- REQUIRED ACTION
Please copy out every line in the entries that includes the word "COCO".

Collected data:
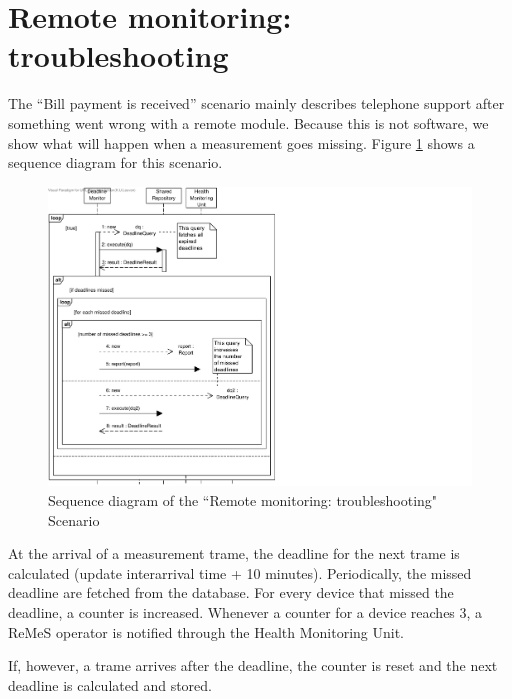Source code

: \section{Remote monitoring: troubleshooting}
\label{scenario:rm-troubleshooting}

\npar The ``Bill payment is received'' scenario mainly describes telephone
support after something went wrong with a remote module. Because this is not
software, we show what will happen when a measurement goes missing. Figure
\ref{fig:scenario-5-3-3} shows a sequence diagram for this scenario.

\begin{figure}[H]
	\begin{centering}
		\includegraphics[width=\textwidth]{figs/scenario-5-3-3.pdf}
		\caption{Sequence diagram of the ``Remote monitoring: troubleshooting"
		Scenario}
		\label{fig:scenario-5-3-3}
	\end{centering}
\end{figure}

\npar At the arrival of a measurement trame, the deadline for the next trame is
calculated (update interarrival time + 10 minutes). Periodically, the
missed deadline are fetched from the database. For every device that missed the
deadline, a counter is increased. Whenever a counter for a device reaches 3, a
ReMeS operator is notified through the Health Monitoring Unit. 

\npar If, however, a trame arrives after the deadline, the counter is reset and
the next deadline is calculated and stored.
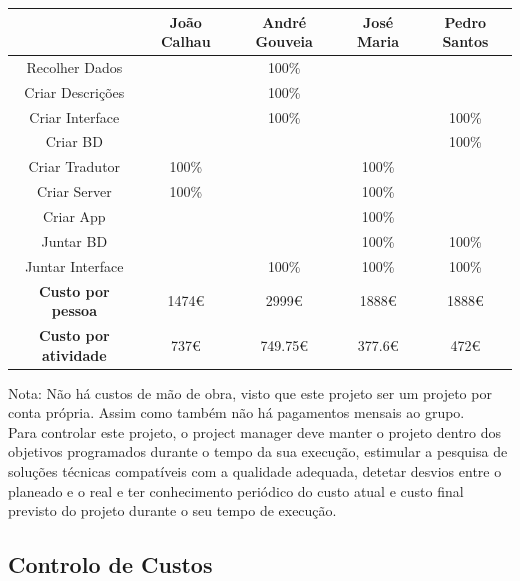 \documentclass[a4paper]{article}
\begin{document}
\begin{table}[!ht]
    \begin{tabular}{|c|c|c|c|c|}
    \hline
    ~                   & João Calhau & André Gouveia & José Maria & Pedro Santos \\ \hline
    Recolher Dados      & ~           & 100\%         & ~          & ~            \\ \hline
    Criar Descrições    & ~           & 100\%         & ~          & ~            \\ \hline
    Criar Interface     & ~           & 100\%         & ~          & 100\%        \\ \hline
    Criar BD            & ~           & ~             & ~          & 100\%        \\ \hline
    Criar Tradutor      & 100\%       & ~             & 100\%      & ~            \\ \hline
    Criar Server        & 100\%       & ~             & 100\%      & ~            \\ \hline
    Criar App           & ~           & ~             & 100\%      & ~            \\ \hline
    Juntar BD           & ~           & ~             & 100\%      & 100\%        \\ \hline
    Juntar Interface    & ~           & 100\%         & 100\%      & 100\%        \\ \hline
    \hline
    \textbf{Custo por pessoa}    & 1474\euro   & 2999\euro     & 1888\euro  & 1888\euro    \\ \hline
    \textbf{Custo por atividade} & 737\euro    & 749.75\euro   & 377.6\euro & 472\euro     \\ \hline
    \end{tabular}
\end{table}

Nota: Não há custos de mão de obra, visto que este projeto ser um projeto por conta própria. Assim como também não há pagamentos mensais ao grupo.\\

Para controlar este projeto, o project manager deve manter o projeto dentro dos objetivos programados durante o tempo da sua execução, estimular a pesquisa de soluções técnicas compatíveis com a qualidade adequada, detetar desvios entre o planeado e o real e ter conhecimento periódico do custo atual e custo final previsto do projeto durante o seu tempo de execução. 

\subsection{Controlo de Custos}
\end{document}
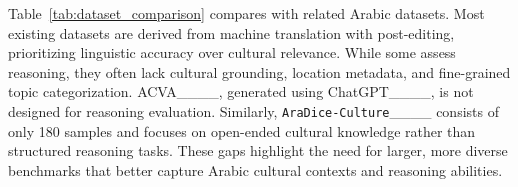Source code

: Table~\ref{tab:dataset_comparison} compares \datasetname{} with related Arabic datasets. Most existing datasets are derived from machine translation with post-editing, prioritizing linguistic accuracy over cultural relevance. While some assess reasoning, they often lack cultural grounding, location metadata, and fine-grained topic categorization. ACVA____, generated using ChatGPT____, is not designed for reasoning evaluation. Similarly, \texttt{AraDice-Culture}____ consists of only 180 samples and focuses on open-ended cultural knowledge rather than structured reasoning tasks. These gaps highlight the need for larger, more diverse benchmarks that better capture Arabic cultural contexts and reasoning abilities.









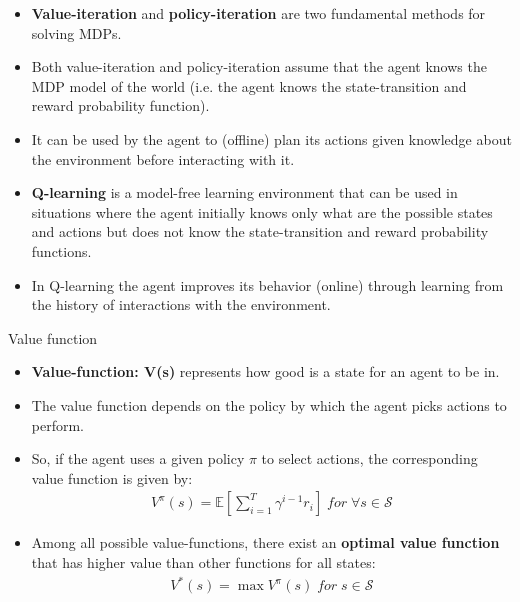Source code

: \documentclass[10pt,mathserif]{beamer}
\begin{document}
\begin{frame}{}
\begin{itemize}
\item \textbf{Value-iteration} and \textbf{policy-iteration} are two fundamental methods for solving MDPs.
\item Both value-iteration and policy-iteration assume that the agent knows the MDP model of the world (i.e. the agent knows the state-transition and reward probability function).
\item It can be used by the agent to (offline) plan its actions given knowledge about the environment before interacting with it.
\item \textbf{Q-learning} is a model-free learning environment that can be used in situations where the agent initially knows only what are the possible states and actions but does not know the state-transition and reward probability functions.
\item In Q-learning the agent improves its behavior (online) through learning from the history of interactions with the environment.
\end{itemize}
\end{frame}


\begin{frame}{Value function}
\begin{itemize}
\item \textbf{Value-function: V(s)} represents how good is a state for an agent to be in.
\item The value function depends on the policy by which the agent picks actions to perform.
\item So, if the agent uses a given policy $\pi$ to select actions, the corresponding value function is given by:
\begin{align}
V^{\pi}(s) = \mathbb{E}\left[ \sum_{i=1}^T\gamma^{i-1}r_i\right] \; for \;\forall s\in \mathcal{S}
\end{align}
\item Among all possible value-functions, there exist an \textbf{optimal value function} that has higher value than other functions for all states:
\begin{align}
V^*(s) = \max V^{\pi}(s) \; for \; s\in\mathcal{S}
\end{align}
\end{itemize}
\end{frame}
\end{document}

...

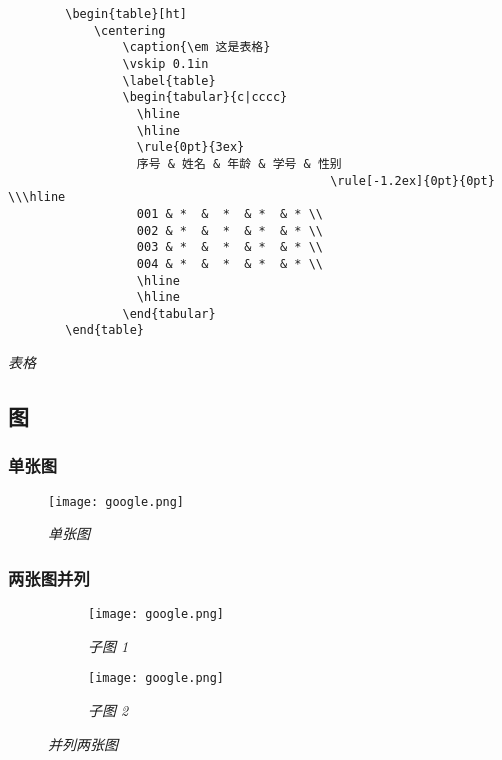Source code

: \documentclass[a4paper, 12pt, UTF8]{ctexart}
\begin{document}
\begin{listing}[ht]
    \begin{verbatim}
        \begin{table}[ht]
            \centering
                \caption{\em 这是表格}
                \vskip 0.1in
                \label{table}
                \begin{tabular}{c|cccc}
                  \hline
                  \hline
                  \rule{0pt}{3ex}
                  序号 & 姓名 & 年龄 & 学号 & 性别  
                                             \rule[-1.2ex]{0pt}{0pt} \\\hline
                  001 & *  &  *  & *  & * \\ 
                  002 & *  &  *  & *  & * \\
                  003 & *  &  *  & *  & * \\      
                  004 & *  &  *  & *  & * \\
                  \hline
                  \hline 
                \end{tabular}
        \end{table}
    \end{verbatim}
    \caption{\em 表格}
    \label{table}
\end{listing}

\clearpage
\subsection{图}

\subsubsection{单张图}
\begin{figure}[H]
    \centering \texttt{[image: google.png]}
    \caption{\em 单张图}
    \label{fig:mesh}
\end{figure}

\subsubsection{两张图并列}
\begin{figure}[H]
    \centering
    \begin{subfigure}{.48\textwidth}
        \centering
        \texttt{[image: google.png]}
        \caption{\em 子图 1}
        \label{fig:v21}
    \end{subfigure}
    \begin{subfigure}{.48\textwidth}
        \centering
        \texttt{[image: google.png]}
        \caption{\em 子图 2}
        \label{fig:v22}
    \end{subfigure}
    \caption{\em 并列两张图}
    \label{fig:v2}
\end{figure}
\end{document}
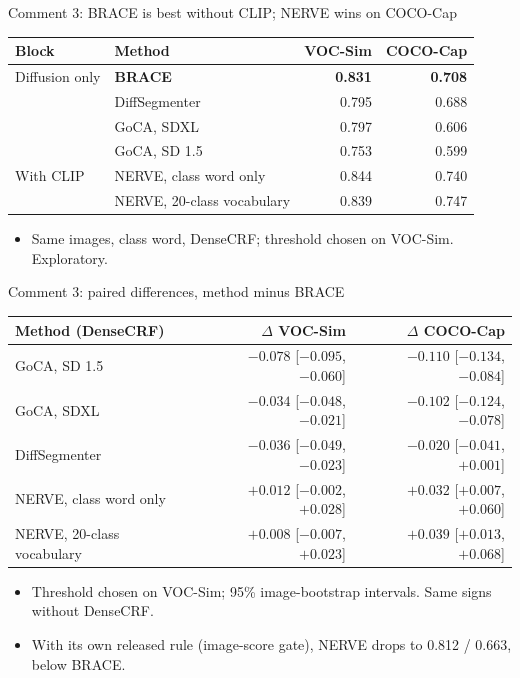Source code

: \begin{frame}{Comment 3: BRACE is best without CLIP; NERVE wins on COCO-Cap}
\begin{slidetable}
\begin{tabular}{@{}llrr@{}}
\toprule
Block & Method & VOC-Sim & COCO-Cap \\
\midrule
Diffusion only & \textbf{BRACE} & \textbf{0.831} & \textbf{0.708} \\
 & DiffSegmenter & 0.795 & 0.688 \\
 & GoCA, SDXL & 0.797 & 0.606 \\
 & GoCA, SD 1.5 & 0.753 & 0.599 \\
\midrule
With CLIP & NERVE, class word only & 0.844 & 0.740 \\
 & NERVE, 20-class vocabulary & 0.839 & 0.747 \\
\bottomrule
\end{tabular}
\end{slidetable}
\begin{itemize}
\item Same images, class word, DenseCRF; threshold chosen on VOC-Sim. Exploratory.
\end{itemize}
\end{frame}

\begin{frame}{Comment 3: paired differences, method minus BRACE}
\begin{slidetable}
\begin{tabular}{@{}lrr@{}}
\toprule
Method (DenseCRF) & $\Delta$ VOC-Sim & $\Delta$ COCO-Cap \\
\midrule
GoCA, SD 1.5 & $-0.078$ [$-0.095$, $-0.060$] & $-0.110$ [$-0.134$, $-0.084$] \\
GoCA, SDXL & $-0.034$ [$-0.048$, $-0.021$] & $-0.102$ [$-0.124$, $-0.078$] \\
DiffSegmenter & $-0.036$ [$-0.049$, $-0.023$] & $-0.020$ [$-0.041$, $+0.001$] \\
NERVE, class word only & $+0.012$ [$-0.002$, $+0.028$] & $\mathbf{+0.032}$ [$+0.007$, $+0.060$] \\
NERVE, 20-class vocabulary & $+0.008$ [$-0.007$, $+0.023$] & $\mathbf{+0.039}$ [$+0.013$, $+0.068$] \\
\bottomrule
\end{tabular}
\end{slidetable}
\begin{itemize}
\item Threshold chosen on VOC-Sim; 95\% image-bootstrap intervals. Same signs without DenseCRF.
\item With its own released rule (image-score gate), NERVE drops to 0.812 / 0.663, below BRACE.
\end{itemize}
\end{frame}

--

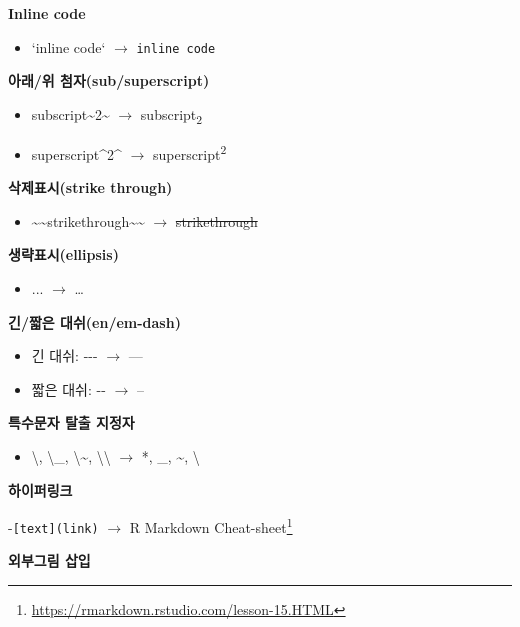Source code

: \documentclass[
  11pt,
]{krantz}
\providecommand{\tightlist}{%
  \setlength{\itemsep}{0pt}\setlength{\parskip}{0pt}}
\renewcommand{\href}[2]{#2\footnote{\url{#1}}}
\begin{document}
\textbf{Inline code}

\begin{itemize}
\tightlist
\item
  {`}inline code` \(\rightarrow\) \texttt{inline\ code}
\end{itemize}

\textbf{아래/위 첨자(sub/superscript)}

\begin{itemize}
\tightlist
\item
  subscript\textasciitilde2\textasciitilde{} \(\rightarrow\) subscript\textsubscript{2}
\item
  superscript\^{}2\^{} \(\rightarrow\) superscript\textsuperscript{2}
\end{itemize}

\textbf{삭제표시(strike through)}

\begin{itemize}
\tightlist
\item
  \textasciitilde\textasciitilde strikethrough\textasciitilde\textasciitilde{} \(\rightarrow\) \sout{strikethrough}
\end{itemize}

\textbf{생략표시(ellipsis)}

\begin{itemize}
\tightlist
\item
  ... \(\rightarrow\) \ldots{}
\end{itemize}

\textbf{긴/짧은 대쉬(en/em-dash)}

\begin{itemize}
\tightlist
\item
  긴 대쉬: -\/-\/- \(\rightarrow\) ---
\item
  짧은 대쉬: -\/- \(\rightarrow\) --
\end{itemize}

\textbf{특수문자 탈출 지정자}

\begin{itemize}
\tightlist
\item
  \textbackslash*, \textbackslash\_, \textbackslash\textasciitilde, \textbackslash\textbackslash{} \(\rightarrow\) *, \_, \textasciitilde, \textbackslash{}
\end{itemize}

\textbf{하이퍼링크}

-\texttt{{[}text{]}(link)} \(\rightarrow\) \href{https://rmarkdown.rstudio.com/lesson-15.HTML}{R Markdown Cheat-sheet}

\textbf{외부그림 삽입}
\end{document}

- ANSWER BOX
: \begin{frame}{Comment 3: BRACE is best without CLIP; NERVE wins on COCO-Cap}
Block & Method & VOC-Sim & COCO-Cap \\
Method (DenseCRF) & $\Delta$ VOC-Sim & $\Delta$ COCO-Cap \\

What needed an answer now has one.